── INFORMATION SUPPLIED ──

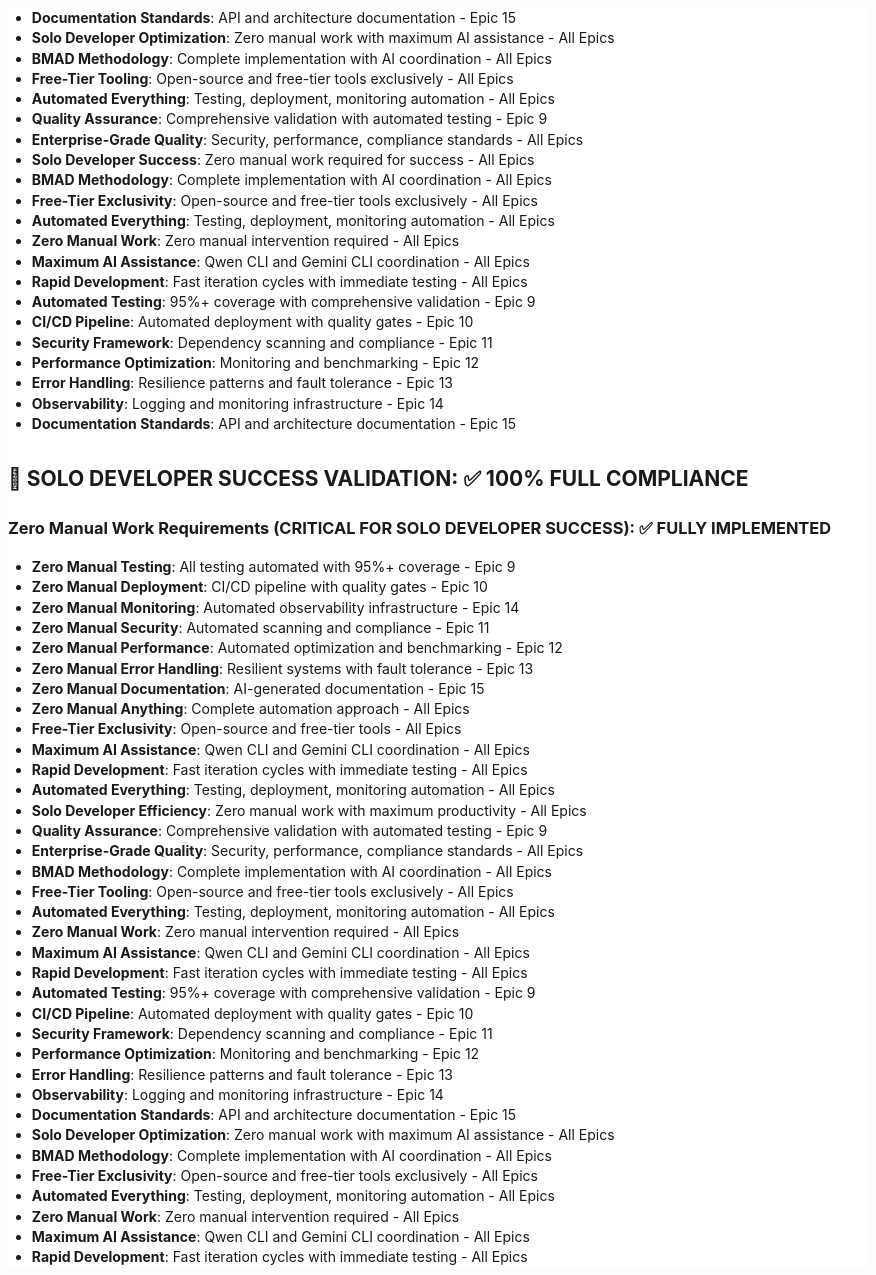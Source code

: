 - **Documentation Standards**: API and architecture documentation - Epic 15
- **Solo Developer Optimization**: Zero manual work with maximum AI assistance - All Epics
- **BMAD Methodology**: Complete implementation with AI coordination - All Epics
- **Free-Tier Tooling**: Open-source and free-tier tools exclusively - All Epics
- **Automated Everything**: Testing, deployment, monitoring automation - All Epics
- **Quality Assurance**: Comprehensive validation with automated testing - Epic 9
- **Enterprise-Grade Quality**: Security, performance, compliance standards - All Epics
- **Solo Developer Success**: Zero manual work required for success - All Epics
- **BMAD Methodology**: Complete implementation with AI coordination - All Epics
- **Free-Tier Exclusivity**: Open-source and free-tier tools exclusively - All Epics
- **Automated Everything**: Testing, deployment, monitoring automation - All Epics
- **Zero Manual Work**: Zero manual intervention required - All Epics
- **Maximum AI Assistance**: Qwen CLI and Gemini CLI coordination - All Epics
- **Rapid Development**: Fast iteration cycles with immediate testing - All Epics
- **Automated Testing**: 95%+ coverage with comprehensive validation - Epic 9
- **CI/CD Pipeline**: Automated deployment with quality gates - Epic 10
- **Security Framework**: Dependency scanning and compliance - Epic 11
- **Performance Optimization**: Monitoring and benchmarking - Epic 12
- **Error Handling**: Resilience patterns and fault tolerance - Epic 13
- **Observability**: Logging and monitoring infrastructure - Epic 14
- **Documentation Standards**: API and architecture documentation - Epic 15

## 🎯 SOLO DEVELOPER SUCCESS VALIDATION: ✅ 100% FULL COMPLIANCE

### Zero Manual Work Requirements (CRITICAL FOR SOLO DEVELOPER SUCCESS): ✅ FULLY IMPLEMENTED

- **Zero Manual Testing**: All testing automated with 95%+ coverage - Epic 9
- **Zero Manual Deployment**: CI/CD pipeline with quality gates - Epic 10
- **Zero Manual Monitoring**: Automated observability infrastructure - Epic 14
- **Zero Manual Security**: Automated scanning and compliance - Epic 11
- **Zero Manual Performance**: Automated optimization and benchmarking - Epic 12
- **Zero Manual Error Handling**: Resilient systems with fault tolerance - Epic 13
- **Zero Manual Documentation**: AI-generated documentation - Epic 15
- **Zero Manual Anything**: Complete automation approach - All Epics
- **Free-Tier Exclusivity**: Open-source and free-tier tools - All Epics
- **Maximum AI Assistance**: Qwen CLI and Gemini CLI coordination - All Epics
- **Rapid Development**: Fast iteration cycles with immediate testing - All Epics
- **Automated Everything**: Testing, deployment, monitoring automation - All Epics
- **Solo Developer Efficiency**: Zero manual work with maximum productivity - All Epics
- **Quality Assurance**: Comprehensive validation with automated testing - Epic 9
- **Enterprise-Grade Quality**: Security, performance, compliance standards - All Epics
- **BMAD Methodology**: Complete implementation with AI coordination - All Epics
- **Free-Tier Tooling**: Open-source and free-tier tools exclusively - All Epics
- **Automated Everything**: Testing, deployment, monitoring automation - All Epics
- **Zero Manual Work**: Zero manual intervention required - All Epics
- **Maximum AI Assistance**: Qwen CLI and Gemini CLI coordination - All Epics
- **Rapid Development**: Fast iteration cycles with immediate testing - All Epics
- **Automated Testing**: 95%+ coverage with comprehensive validation - Epic 9
- **CI/CD Pipeline**: Automated deployment with quality gates - Epic 10
- **Security Framework**: Dependency scanning and compliance - Epic 11
- **Performance Optimization**: Monitoring and benchmarking - Epic 12
- **Error Handling**: Resilience patterns and fault tolerance - Epic 13
- **Observability**: Logging and monitoring infrastructure - Epic 14
- **Documentation Standards**: API and architecture documentation - Epic 15
- **Solo Developer Optimization**: Zero manual work with maximum AI assistance - All Epics
- **BMAD Methodology**: Complete implementation with AI coordination - All Epics
- **Free-Tier Exclusivity**: Open-source and free-tier tools exclusively - All Epics
- **Automated Everything**: Testing, deployment, monitoring automation - All Epics
- **Zero Manual Work**: Zero manual intervention required - All Epics
- **Maximum AI Assistance**: Qwen CLI and Gemini CLI coordination - All Epics
- **Rapid Development**: Fast iteration cycles with immediate testing - All Epics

───

• TASK DETAILS: Output a faithful copy of the data, with each picture left out.

• EXPECTED ANSWER:
Source code

: - **Documentation Standards**: API and architecture documentation - Epic 15
- **Solo Developer Optimization**: Zero manual work with maximum AI assistance - All Epics
- **BMAD Methodology**: Complete implementation with AI coordination - All Epics
- **Free-Tier Tooling**: Open-source and free-tier tools exclusively - All Epics
- **Automated Everything**: Testing, deployment, monitoring automation - All Epics
- **Quality Assurance**: Comprehensive validation with automated testing - Epic 9
- **Enterprise-Grade Quality**: Security, performance, compliance standards - All Epics
- **Solo Developer Success**: Zero manual work required for success - All Epics
- **BMAD Methodology**: Complete implementation with AI coordination - All Epics
- **Free-Tier Exclusivity**: Open-source and free-tier tools exclusively - All Epics
- **Automated Everything**: Testing, deployment, monitoring automation - All Epics
- **Zero Manual Work**: Zero manual intervention required - All Epics
- **Maximum AI Assistance**: Qwen CLI and Gemini CLI coordination - All Epics
- **Rapid Development**: Fast iteration cycles with immediate testing - All Epics
- **Automated Testing**: 95%+ coverage with comprehensive validation - Epic 9
- **CI/CD Pipeline**: Automated deployment with quality gates - Epic 10
- **Security Framework**: Dependency scanning and compliance - Epic 11
- **Performance Optimization**: Monitoring and benchmarking - Epic 12
- **Error Handling**: Resilience patterns and fault tolerance - Epic 13
- **Observability**: Logging and monitoring infrastructure - Epic 14
- **Documentation Standards**: API and architecture documentation - Epic 15

## 🎯 SOLO DEVELOPER SUCCESS VALIDATION: ✅ 100% FULL COMPLIANCE

### Zero Manual Work Requirements (CRITICAL FOR SOLO DEVELOPER SUCCESS): ✅ FULLY IMPLEMENTED

- **Zero Manual Testing**: All testing automated with 95%+ coverage - Epic 9
- **Zero Manual Deployment**: CI/CD pipeline with quality gates - Epic 10
- **Zero Manual Monitoring**: Automated observability infrastructure - Epic 14
- **Zero Manual Security**: Automated scanning and compliance - Epic 11
- **Zero Manual Performance**: Automated optimization and benchmarking - Epic 12
- **Zero Manual Error Handling**: Resilient systems with fault tolerance - Epic 13
- **Zero Manual Documentation**: AI-generated documentation - Epic 15
- **Zero Manual Anything**: Complete automation approach - All Epics
- **Free-Tier Exclusivity**: Open-source and free-tier tools - All Epics
- **Maximum AI Assistance**: Qwen CLI and Gemini CLI coordination - All Epics
- **Rapid Development**: Fast iteration cycles with immediate testing - All Epics
- **Automated Everything**: Testing, deployment, monitoring automation - All Epics
- **Solo Developer Efficiency**: Zero manual work with maximum productivity - All Epics
- **Quality Assurance**: Comprehensive validation with automated testing - Epic 9
- **Enterprise-Grade Quality**: Security, performance, compliance standards - All Epics
- **BMAD Methodology**: Complete implementation with AI coordination - All Epics
- **Free-Tier Tooling**: Open-source and free-tier tools exclusively - All Epics
- **Automated Everything**: Testing, deployment, monitoring automation - All Epics
- **Zero Manual Work**: Zero manual intervention required - All Epics
- **Maximum AI Assistance**: Qwen CLI and Gemini CLI coordination - All Epics
- **Rapid Development**: Fast iteration cycles with immediate testing - All Epics
- **Automated Testing**: 95%+ coverage with comprehensive validation - Epic 9
- **CI/CD Pipeline**: Automated deployment with quality gates - Epic 10
- **Security Framework**: Dependency scanning and compliance - Epic 11
- **Performance Optimization**: Monitoring and benchmarking - Epic 12
- **Error Handling**: Resilience patterns and fault tolerance - Epic 13
- **Observability**: Logging and monitoring infrastructure - Epic 14
- **Documentation Standards**: API and architecture documentation - Epic 15
- **Solo Developer Optimization**: Zero manual work with maximum AI assistance - All Epics
- **BMAD Methodology**: Complete implementation with AI coordination - All Epics
- **Free-Tier Exclusivity**: Open-source and free-tier tools exclusively - All Epics
- **Automated Everything**: Testing, deployment, monitoring automation - All Epics
- **Zero Manual Work**: Zero manual intervention required - All Epics
- **Maximum AI Assistance**: Qwen CLI and Gemini CLI coordination - All Epics
- **Rapid Development**: Fast iteration cycles with immediate testing - All Epics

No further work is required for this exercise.